In the religious tradition that I come from, at the beginning of the marriage ceremony, after the priest has done the Introduction, he/she turns his/her attention to the couple to be married for the ‘Declaration of Consent’. Included in the ‘Declaration of Consent’, is a question as to the willingness of the bride and the groom to forsake all others. It is only after they have each given their consent that the priest continues.
In the Introduction that precedes the ‘Declaration of Consent’ the priest reminds all gathered that marriage must not be entered into ‘carelessly, selfishly, or wantonly, but responsibly, honestly, and after serious thought and prayer‘.
Last week’s piece, I Do, focussed on commitment. This week’s piece is intended to continue in that vein, focussing now on what is required for commitment. I posit that release is a necessary precursor to commitment. Commitment is founded upon release. I ask a simple question, ‘Who can commit to anything without first releasing something?’ My friends, even if it’s as simple as scheduling an appointment, must you not release the free time that you currently have before you commit to the time of the appointment? For an act as simple as scheduling the appointment, you must forsake the free time – you must forsake all other pulls/demands on your time.

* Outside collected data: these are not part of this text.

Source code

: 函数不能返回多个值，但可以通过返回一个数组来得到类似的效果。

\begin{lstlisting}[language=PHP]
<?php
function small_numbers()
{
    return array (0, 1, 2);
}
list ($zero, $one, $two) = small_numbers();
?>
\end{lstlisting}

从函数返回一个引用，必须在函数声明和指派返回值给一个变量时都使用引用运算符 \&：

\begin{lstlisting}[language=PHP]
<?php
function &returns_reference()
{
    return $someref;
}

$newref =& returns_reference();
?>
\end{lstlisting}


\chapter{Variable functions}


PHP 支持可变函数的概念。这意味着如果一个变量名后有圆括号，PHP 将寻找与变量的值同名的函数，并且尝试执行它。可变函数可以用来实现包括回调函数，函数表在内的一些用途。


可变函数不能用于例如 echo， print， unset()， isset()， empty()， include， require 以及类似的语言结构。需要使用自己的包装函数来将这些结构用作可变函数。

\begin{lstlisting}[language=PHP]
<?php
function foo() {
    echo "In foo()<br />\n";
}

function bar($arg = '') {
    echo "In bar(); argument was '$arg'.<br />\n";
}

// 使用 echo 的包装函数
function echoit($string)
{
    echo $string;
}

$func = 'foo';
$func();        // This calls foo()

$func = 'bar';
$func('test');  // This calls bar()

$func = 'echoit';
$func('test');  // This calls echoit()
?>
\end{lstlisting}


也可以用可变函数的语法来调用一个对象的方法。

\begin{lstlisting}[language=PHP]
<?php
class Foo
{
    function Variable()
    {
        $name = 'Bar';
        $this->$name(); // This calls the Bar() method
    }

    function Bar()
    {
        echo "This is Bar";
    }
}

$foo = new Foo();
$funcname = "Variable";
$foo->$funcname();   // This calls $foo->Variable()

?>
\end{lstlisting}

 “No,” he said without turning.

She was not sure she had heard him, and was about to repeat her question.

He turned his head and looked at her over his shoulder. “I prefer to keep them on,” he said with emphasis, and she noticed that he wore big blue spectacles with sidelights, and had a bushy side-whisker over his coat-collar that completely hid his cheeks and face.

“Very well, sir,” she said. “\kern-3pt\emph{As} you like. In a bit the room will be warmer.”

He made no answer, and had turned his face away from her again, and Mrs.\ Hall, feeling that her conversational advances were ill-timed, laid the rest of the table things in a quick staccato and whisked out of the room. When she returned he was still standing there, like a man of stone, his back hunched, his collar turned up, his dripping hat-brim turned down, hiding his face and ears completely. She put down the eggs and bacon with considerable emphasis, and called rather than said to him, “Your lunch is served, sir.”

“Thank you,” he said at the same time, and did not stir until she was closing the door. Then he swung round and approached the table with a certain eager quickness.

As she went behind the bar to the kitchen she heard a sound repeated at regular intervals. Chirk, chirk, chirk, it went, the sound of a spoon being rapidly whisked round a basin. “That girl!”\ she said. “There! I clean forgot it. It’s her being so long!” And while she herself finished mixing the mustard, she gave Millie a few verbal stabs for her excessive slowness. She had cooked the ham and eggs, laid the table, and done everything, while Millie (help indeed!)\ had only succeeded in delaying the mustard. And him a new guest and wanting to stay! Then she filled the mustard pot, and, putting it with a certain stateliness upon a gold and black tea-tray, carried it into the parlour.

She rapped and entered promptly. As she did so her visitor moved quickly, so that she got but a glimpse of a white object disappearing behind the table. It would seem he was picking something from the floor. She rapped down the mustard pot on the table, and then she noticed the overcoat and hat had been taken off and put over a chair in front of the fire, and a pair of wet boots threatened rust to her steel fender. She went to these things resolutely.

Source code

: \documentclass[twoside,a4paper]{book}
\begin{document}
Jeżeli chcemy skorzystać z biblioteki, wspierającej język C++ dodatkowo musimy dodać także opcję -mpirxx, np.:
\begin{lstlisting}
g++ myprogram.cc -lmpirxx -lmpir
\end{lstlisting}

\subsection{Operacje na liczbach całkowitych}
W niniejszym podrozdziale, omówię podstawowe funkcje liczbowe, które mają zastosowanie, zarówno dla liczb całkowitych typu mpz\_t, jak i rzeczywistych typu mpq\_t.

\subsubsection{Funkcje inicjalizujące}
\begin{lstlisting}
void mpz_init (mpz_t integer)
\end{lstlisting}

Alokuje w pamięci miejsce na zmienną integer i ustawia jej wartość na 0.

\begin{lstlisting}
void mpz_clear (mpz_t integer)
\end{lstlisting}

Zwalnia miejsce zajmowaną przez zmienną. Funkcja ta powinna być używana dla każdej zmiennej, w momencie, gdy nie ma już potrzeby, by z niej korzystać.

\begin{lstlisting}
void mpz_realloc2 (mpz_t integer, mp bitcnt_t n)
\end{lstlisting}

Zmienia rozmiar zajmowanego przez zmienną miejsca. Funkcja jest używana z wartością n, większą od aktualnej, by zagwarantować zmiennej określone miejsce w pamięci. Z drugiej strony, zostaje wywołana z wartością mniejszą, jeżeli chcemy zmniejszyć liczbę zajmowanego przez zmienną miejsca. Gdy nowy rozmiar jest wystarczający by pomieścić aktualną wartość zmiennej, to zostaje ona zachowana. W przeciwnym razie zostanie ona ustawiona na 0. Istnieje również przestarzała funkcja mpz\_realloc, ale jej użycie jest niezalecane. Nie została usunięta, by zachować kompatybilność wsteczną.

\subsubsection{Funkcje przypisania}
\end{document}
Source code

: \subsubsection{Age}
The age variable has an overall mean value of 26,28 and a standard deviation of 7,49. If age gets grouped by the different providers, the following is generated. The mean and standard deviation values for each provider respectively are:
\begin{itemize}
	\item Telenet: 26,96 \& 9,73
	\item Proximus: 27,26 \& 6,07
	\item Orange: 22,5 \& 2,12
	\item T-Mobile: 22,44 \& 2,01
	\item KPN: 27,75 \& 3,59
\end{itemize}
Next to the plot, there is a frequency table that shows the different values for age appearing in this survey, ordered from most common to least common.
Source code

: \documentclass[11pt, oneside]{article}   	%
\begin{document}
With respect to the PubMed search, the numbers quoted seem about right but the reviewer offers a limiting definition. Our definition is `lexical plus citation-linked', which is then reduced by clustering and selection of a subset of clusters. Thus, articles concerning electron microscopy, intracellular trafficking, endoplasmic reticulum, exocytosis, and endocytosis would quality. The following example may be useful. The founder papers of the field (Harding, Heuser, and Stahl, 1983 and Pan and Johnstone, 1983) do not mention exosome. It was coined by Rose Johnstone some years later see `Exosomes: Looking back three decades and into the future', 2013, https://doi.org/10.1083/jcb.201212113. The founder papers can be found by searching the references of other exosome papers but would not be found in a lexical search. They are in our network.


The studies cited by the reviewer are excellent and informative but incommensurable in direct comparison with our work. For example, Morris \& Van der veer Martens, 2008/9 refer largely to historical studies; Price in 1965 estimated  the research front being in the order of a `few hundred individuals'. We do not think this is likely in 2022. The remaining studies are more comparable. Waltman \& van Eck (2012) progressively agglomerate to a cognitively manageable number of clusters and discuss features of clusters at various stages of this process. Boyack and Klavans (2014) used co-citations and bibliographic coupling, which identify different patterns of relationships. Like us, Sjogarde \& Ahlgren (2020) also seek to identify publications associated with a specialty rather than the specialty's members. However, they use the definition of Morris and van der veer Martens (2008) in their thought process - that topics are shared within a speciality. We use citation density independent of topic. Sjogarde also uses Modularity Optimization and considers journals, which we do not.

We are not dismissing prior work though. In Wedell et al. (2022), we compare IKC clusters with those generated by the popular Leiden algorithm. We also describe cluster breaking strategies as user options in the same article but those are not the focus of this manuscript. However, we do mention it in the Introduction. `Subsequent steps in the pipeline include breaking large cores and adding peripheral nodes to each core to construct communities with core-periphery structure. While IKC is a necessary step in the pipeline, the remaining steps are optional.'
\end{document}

Let’s use another analogy. If you propose to increase your savings, you must forsake spending. In the study of Economics, I learnt that saving is income not spent or deferred consumption. Wouldn’t you say that that involves a form of release? You must release or forsake the spending of income now in order to commit to a higher level of saving as you work your way towards the purchase of the good or service that you desire.
There are many other examples. Think of some yourself. When you’re done, I’m sure you too will be convinced that commitment cannot happen without release.
As I say this, I’m reminded of Newton’s Third Law:
This law is founded on the principle that forces always come in pairs. So, consider the one force the release, and the other force the commitment. Physics aficionados, please bear with me. (SMILE)
Now that we’ve established that release is a precursor to commitment, how do we commit? Before I move forward, let me point out that
without release, there is no commitment.
You fool yourself if you haven’t released. I advance that if you haven’t released, then, you haven’t committed either, or at best, your commitment is impaired.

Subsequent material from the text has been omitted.